2) "We are talking about a situation that is profoundly immoral. It is disgusting, if truth be told. The PLM callously ignores the plight of the poorest and most desperate human beings on our planet in order to keep fat politicians in office, rich news anchors on the air, and conniving lawyers in Mercedes-Benz convertibles. Oh, and university professors in Volvos. Let's not forget them."


"How's that?" Evans said. "What does this have to do with university professors?"


"Well, that's another discussion."


"Is there a short version?" Evans said.


"Not really. That's why headlines aren't news, Peter. But I will try to be succinct," he said. "The point is this: the world has changed in the last fifty years. We now live in the knowledge society, the information society, whatever you want to call it. And it has had enormous impact on our universities.


"Fifty years ago, if you wanted to lead what was then called 'the life of the mind,' meaning to be an intellectual, to live by your wits, you had to work in a university. The society at large had no place for you. A few newspaper reporters, a few magazine journalists could be considered as living by their wits, but that was about it. Universities attracted those who willingly gave up worldly goods to live a cloistered intellectual life, teaching timeless values to the younger generation. Intellectual work was the exclusive province of the university.
"But today, whole sectors of society live the life of the mind. Our entire economy is based on intellectual work, now. Thirty-six percent of workers are knowledge workers. That's more than are employed in manufacturing. And when professors decided they would no longer teach young people, but leave that task to their graduate students who knew much less than they did and spoke English poorly—when that happened, the universities were thrown into crisis. What good were they anymore? They had lost their exclusive hold on the life of the mind. They no longer taught the young. Only so many theoretical texts on the semiotics of Foucault could be published in any single year. What was to become of our universities? What relevance did they have in the modern era?"

He stood up, as if energized by this question. Then abruptly, he sat down again.

"What happened," he continued, "is the universities transformed themselves in the 1980s.

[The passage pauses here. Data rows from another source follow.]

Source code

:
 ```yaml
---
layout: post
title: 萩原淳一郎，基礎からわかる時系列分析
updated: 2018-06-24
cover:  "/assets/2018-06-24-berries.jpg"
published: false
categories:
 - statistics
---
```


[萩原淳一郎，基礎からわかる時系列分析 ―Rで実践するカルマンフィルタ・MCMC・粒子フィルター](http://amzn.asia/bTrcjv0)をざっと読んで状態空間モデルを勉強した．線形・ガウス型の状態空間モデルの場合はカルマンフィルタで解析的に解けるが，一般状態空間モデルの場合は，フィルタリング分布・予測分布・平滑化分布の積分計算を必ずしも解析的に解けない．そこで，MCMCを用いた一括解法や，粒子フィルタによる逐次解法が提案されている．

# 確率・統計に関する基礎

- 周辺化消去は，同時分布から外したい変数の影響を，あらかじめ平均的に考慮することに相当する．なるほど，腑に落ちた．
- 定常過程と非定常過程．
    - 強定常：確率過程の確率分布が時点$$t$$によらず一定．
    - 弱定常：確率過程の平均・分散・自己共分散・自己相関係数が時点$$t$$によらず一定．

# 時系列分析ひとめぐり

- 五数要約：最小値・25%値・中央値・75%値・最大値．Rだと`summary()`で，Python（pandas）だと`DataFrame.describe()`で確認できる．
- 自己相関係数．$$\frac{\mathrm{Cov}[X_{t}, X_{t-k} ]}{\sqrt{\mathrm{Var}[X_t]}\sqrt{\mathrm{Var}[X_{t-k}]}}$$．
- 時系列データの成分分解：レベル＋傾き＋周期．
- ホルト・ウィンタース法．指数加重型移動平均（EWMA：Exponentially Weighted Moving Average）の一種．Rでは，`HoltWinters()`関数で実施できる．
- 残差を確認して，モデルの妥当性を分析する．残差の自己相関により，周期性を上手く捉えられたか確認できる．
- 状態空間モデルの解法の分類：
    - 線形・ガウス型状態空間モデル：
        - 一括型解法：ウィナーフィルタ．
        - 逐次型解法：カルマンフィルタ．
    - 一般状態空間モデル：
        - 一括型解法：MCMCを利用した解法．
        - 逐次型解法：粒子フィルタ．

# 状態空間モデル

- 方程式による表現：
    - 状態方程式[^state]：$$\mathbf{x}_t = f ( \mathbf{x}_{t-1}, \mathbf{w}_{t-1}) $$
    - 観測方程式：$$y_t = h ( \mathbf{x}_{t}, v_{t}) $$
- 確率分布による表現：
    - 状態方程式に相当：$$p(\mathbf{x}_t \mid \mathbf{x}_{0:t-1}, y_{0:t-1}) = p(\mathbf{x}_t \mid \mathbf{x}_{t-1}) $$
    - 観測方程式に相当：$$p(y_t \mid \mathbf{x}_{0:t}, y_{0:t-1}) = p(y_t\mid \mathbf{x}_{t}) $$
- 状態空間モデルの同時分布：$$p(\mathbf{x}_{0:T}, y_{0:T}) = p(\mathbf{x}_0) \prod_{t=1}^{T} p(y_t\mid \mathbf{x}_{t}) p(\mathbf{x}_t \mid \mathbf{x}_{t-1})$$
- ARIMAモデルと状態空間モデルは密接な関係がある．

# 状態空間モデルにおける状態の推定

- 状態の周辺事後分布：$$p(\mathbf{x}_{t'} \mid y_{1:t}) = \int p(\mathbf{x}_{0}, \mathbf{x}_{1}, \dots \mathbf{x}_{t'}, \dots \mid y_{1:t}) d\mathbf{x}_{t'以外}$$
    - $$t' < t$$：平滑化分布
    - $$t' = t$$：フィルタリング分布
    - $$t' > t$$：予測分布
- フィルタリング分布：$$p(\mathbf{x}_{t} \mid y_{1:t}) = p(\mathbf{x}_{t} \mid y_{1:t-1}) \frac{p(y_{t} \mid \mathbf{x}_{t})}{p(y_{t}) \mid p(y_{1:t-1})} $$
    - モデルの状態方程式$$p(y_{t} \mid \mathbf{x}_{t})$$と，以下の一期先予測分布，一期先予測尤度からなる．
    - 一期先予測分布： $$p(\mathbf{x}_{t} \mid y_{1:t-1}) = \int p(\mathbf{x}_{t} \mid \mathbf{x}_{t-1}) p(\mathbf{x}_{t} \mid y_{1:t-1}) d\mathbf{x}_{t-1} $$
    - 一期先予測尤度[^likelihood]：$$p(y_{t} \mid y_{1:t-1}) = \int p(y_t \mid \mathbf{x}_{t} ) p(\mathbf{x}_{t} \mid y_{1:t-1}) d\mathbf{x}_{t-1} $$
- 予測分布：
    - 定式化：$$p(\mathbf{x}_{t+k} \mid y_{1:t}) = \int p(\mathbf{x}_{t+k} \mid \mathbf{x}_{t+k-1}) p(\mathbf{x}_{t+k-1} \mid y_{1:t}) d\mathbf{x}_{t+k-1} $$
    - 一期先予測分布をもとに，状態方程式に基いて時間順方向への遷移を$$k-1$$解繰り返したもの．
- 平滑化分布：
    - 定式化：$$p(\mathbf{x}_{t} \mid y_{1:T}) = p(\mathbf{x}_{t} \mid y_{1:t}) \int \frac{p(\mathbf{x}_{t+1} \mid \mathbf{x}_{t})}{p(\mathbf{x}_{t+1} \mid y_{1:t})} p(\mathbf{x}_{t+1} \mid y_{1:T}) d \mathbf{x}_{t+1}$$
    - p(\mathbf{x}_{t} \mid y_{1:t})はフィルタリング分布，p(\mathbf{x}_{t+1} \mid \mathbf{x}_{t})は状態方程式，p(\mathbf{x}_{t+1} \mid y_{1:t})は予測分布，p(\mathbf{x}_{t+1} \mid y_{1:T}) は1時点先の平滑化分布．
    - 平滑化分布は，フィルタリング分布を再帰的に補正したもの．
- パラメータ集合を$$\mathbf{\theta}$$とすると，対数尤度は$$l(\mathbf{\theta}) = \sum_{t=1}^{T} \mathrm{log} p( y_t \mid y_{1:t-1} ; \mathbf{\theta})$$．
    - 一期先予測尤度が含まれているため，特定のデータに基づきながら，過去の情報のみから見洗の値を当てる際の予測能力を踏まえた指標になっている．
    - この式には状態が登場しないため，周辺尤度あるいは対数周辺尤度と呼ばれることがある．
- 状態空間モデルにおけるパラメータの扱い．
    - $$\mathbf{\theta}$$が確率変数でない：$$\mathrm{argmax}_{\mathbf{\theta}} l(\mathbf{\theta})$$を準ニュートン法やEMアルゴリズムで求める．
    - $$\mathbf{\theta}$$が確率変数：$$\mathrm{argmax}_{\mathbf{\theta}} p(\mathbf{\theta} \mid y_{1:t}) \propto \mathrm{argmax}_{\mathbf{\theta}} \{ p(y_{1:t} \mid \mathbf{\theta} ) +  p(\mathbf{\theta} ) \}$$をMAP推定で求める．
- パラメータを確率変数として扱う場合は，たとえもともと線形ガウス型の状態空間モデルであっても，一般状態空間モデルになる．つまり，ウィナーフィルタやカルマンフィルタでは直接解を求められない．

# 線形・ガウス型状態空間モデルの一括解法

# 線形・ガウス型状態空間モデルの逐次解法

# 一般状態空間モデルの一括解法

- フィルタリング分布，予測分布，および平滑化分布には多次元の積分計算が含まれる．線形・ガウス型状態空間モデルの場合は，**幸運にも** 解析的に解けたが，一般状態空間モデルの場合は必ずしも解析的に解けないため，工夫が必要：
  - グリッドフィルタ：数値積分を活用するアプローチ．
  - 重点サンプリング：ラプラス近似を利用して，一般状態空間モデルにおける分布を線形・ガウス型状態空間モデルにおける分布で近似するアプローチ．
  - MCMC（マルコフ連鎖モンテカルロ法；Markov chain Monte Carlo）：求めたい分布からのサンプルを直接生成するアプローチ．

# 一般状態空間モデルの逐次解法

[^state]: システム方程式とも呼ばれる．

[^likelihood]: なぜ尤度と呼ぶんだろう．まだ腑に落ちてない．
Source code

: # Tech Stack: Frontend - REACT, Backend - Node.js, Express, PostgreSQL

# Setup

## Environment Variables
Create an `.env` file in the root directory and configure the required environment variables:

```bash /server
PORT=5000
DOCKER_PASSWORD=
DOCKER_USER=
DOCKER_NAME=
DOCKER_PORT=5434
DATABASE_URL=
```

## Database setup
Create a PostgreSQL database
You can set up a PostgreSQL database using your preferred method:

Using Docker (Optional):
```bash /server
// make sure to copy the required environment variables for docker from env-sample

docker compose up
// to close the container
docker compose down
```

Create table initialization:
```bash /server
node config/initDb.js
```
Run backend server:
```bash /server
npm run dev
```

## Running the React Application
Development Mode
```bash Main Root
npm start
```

Formerly bastions of intellectual freedom in a world of Babbittry, formerly the locus of sexual freedom and experimentation, they now became the most restrictive environments in modern society. Because they had a new role to play. They became the creators of new fears for the PLM. Universities today are factories of fear. They invent all the new terrors and all the new social anxieties. All the new restrictive codes. Words you can't say. Thoughts you can't think. They produce a steady stream of new anxieties, dangers, and social terrors to be used by politicians, lawyers, and reporters. Foods that are bad for you. Behaviors that are unacceptable. Can't smoke, can't swear, can't screw, can't think. These institutions have been stood on their heads in a generation. It is really quite extraordinary.


"The modern State of Fear could never exist without universities feeding it. There is a peculiar neo-Stalinist mode of thought that is required to support all this, and it can thrive only in a restrictive setting, behind closed doors, without due process. In our society, only universities have created that—so far. The notion that these institutions are liberal is a cruel joke. They are fascist to the core, I'm telling you."